Items listed in a dataset ->
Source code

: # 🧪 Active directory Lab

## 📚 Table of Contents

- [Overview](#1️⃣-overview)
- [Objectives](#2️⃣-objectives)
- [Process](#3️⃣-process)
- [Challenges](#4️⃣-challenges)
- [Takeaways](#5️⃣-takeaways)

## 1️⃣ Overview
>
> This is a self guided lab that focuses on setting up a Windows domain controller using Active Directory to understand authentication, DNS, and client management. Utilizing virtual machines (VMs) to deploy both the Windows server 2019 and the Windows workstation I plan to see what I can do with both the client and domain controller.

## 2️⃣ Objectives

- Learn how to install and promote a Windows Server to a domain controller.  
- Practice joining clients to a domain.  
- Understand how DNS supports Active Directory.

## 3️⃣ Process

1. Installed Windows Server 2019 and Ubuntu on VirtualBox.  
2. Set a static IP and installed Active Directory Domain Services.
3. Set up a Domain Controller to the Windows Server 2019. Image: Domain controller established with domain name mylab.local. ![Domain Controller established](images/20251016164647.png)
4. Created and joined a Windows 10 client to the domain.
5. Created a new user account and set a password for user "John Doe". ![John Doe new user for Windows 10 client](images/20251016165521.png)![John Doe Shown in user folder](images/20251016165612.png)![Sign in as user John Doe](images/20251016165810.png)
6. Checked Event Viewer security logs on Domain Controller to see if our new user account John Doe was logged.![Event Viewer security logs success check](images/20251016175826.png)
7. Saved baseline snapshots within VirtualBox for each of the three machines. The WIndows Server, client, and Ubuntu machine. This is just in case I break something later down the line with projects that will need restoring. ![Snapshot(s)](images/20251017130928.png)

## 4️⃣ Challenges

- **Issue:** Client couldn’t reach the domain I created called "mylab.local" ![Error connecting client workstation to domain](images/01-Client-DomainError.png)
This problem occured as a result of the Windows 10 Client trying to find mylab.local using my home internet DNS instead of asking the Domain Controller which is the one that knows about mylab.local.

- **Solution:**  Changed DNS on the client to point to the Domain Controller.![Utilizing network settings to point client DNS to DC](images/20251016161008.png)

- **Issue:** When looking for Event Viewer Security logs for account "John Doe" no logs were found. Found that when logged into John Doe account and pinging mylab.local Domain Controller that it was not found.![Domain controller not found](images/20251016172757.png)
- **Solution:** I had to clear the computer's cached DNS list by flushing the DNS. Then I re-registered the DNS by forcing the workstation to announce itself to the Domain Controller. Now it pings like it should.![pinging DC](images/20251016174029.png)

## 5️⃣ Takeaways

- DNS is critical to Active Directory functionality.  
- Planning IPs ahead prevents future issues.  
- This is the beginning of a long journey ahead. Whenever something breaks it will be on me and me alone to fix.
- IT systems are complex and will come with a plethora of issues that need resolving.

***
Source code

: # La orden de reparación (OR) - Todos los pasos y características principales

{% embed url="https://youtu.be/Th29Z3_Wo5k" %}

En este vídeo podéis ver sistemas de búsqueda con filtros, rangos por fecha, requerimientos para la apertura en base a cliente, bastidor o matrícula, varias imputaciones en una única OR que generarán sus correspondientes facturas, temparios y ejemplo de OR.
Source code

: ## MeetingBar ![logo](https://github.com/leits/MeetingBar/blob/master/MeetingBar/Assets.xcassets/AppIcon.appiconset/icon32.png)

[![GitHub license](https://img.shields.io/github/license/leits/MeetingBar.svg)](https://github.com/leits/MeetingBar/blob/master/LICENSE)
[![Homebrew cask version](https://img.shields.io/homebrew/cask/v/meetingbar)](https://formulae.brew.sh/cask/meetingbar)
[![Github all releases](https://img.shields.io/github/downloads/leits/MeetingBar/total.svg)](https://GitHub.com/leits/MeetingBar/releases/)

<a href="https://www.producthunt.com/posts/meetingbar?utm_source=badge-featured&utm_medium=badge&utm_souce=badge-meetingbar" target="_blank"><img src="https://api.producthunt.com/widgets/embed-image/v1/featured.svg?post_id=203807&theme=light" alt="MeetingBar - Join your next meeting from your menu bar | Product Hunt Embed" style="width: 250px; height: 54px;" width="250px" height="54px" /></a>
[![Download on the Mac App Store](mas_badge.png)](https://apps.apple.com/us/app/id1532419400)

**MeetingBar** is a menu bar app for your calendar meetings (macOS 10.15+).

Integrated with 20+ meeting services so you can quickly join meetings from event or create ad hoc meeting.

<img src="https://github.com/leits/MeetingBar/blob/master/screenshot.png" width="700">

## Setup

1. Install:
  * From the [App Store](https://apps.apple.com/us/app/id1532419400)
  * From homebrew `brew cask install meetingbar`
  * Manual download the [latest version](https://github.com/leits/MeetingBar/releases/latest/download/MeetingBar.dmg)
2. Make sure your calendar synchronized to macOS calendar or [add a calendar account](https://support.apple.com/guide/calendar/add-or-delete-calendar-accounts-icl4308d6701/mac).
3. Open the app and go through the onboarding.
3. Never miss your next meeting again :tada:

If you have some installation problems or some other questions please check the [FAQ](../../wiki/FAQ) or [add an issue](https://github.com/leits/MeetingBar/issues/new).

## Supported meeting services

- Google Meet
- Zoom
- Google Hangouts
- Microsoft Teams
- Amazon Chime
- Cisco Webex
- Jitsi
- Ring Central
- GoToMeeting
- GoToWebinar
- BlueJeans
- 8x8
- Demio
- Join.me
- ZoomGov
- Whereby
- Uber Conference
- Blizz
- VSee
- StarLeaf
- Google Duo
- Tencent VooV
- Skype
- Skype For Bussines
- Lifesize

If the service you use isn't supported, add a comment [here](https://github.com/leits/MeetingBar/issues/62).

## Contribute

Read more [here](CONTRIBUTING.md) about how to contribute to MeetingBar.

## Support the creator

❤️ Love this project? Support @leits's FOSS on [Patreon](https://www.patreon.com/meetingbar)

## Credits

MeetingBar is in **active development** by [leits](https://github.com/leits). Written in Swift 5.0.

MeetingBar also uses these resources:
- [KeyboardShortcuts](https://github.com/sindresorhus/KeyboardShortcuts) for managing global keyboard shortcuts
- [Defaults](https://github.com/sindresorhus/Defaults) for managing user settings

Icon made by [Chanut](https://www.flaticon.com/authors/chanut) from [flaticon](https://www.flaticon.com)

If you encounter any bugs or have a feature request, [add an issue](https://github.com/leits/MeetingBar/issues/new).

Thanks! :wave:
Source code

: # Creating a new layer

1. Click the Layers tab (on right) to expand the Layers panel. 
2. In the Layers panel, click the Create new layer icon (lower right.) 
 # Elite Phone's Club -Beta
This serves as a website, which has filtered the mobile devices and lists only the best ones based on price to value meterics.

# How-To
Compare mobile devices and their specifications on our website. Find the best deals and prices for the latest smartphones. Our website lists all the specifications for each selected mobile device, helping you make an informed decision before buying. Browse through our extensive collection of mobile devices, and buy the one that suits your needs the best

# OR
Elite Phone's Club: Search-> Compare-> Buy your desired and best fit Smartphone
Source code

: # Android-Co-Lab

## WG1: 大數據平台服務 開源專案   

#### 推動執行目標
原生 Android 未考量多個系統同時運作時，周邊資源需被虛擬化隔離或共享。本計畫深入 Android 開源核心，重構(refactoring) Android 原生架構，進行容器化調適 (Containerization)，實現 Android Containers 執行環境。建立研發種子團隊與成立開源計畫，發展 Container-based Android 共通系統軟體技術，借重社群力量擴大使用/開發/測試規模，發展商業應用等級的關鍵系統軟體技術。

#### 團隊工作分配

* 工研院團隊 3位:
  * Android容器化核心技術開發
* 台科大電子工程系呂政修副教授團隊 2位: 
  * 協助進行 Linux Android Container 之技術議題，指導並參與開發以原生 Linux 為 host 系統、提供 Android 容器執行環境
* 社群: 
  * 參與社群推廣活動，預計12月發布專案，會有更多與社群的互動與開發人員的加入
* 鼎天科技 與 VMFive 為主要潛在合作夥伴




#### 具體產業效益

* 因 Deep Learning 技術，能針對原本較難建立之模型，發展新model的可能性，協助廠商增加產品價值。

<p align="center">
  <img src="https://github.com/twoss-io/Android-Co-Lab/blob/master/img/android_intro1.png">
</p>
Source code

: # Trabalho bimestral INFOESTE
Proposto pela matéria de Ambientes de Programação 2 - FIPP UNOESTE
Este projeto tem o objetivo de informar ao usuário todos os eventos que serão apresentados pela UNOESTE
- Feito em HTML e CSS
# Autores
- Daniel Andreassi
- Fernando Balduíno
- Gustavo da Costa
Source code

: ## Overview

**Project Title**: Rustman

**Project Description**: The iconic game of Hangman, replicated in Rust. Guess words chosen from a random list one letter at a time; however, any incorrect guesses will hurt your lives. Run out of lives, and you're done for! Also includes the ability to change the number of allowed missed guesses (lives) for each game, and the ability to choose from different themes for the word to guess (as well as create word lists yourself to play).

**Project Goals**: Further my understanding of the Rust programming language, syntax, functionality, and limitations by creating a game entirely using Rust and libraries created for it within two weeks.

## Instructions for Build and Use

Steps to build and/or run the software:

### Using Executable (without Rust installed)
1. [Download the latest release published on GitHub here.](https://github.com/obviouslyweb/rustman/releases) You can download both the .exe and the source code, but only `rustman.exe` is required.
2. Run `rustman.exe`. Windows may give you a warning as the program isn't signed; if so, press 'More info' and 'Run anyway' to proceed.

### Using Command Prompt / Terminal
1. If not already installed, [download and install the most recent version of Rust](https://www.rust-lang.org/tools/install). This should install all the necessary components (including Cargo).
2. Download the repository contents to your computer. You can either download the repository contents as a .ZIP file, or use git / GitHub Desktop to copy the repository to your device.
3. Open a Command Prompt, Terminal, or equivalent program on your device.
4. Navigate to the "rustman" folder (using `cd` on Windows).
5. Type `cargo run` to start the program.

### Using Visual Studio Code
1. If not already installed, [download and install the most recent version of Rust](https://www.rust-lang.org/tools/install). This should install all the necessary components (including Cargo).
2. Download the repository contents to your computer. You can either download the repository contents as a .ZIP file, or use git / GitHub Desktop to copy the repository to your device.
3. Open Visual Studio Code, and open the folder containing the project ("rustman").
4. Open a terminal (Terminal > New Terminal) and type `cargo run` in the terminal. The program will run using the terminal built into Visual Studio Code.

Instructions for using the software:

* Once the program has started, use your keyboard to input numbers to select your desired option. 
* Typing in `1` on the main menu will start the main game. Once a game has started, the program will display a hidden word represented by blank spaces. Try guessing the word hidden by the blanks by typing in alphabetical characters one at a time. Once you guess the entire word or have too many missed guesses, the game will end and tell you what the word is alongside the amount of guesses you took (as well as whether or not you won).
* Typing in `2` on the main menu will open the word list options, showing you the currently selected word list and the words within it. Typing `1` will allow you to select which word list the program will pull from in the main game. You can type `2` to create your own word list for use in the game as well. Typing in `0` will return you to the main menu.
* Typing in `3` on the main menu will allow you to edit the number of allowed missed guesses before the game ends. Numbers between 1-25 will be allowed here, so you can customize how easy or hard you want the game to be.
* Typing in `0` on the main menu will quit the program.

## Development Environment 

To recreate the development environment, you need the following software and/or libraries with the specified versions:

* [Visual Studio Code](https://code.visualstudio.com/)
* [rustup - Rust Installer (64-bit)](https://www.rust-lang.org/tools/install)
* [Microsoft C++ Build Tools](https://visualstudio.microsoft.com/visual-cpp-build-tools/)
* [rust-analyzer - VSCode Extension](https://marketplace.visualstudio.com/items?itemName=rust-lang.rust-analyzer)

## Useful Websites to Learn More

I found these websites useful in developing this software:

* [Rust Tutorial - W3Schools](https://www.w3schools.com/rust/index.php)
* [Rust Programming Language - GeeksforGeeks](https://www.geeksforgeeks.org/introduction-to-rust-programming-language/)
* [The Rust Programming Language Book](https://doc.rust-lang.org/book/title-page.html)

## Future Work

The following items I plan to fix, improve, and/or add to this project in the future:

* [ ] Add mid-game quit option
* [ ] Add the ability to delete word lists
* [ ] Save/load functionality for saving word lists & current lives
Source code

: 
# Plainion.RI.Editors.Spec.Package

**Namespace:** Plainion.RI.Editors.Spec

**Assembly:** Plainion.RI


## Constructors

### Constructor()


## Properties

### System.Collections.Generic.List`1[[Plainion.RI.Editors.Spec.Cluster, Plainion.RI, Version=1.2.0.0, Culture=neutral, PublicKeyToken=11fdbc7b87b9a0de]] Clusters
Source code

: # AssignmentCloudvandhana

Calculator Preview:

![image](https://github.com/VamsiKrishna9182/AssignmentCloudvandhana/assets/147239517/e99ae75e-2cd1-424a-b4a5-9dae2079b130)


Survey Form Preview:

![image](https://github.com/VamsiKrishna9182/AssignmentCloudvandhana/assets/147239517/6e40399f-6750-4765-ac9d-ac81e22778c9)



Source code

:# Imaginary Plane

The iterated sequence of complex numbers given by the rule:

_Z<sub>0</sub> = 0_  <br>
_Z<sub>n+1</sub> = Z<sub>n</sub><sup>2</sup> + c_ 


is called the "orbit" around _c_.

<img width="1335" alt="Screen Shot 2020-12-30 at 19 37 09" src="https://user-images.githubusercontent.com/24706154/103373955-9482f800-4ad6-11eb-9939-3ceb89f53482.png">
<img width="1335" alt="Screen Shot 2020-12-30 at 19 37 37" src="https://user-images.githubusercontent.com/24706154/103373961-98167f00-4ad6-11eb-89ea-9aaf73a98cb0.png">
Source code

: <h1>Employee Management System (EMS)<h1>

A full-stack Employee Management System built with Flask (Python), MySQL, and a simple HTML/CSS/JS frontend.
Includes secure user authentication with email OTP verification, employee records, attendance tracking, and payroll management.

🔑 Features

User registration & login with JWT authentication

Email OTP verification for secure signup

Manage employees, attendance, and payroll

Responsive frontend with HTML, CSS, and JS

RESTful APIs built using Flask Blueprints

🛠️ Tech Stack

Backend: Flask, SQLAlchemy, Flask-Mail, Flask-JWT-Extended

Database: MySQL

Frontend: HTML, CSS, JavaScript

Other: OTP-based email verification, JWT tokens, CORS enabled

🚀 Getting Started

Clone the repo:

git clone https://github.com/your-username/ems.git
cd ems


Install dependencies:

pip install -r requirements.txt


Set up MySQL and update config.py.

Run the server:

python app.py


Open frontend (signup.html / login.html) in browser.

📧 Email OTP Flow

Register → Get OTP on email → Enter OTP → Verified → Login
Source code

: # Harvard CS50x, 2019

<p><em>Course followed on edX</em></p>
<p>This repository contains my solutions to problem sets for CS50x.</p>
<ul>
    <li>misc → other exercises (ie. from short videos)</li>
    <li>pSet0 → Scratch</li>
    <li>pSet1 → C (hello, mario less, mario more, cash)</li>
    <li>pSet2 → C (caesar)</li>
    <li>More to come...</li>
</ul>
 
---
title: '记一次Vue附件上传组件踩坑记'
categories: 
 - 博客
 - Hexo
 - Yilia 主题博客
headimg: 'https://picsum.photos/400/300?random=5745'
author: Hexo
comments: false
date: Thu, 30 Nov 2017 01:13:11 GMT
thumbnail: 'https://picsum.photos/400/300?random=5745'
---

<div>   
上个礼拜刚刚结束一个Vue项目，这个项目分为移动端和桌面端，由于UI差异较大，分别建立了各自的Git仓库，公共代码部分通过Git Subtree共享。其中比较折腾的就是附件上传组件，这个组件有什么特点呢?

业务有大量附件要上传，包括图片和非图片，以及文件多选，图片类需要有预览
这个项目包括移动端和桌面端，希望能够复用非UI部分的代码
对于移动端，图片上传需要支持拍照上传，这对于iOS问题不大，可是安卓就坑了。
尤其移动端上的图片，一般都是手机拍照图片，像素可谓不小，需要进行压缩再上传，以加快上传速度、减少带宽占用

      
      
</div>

Your assignment -> Make a tally of the lines in this data that include the string "before", and answer with that tally alone.

Answer -> 2